Originally Posted by
Mutatis-Mutandi
Well, I started Ulysses, and it was just too much for me. I have been reading canonical works lately, as I am studying to be an English high school teacher, so I am familiarizing myself with works I never read. Since Modern Library ranked Ulysses first on its list of the 100 best English-language novels of the 20th century, I figured I would read the best.
I even came here to get some advice, which I took some. I would read the summaries and analysis on Sparknotes. Barely in depth, but good enough to make me at least understand what was happening. So, I was reading when I realized I was torturing myself, so I quit.

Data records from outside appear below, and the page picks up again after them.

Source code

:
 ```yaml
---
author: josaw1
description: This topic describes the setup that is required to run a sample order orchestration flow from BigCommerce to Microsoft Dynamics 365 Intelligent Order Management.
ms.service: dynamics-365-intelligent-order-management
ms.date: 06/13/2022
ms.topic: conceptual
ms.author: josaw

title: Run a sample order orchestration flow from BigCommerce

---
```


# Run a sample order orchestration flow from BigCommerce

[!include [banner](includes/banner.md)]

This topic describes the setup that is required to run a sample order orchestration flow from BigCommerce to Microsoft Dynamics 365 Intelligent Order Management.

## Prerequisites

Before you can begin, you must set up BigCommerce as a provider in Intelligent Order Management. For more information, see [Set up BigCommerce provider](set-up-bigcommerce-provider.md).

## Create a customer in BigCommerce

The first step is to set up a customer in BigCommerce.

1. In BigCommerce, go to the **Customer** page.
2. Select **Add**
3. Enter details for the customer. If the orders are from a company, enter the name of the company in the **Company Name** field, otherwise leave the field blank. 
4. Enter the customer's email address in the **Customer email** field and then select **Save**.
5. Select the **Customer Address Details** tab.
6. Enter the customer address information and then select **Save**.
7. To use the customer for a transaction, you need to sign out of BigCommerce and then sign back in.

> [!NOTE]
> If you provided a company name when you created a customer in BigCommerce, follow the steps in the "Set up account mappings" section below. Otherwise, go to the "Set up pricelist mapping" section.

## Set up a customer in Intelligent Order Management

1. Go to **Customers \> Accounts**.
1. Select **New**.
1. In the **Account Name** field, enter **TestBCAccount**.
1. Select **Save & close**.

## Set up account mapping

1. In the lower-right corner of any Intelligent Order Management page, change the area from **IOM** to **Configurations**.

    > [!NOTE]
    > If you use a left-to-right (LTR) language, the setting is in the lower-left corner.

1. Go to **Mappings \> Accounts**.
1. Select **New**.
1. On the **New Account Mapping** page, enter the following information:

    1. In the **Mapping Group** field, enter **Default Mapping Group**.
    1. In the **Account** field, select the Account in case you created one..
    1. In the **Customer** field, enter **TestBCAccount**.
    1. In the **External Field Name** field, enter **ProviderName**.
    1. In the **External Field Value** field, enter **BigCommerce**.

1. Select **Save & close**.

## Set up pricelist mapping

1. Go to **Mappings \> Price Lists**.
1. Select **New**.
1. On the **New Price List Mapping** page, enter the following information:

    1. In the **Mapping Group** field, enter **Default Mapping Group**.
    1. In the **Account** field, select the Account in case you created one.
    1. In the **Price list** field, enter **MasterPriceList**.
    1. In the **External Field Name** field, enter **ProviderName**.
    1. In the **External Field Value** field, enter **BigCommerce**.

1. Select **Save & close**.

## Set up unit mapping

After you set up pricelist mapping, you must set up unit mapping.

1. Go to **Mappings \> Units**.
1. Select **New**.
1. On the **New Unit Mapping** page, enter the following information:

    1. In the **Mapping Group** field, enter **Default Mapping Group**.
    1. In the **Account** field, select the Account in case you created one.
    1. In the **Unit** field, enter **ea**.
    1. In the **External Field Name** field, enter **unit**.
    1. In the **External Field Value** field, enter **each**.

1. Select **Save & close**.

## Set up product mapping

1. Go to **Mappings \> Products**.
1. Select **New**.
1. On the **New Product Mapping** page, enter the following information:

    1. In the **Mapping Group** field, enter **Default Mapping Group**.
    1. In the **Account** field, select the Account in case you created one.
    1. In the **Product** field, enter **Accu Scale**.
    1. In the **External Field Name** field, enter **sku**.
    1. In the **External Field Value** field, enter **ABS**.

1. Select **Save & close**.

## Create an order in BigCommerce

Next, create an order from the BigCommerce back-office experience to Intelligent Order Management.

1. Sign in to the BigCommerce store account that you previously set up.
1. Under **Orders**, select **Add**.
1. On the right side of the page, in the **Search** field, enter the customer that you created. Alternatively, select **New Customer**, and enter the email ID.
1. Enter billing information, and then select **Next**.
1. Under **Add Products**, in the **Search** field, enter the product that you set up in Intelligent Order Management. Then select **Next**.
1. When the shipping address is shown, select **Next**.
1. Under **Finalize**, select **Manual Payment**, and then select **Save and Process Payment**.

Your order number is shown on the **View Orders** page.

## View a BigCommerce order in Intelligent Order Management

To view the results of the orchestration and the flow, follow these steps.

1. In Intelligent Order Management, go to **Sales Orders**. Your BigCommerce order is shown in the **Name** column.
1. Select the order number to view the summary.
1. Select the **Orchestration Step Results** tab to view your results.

Do you think Joyce wrote this with the main goal of screwing with lit professors' minds? Because, it seems that way to me. He even said something like, "this book has enough puzzles in it to keep scholars busy for centuries." He couldn't have had the goal of creating it for entertainment purposes, or even "art for the sake of art," as it must have been a helluva job to write. My theory is this at least partly the case, and it seems kind of sadistic, don't you think? I also read a quote about Finnegan's Wake from Joyce that was something like, "It took me a lifetime to write it, it should take you a lifetime to read it." Ego, anyone?
I'll probably read it eventually (an annotated version), but there is too much other stuff to read.
EDIT: Could a mod change the title? I didn't know if the italics would work, and it obviously didn't.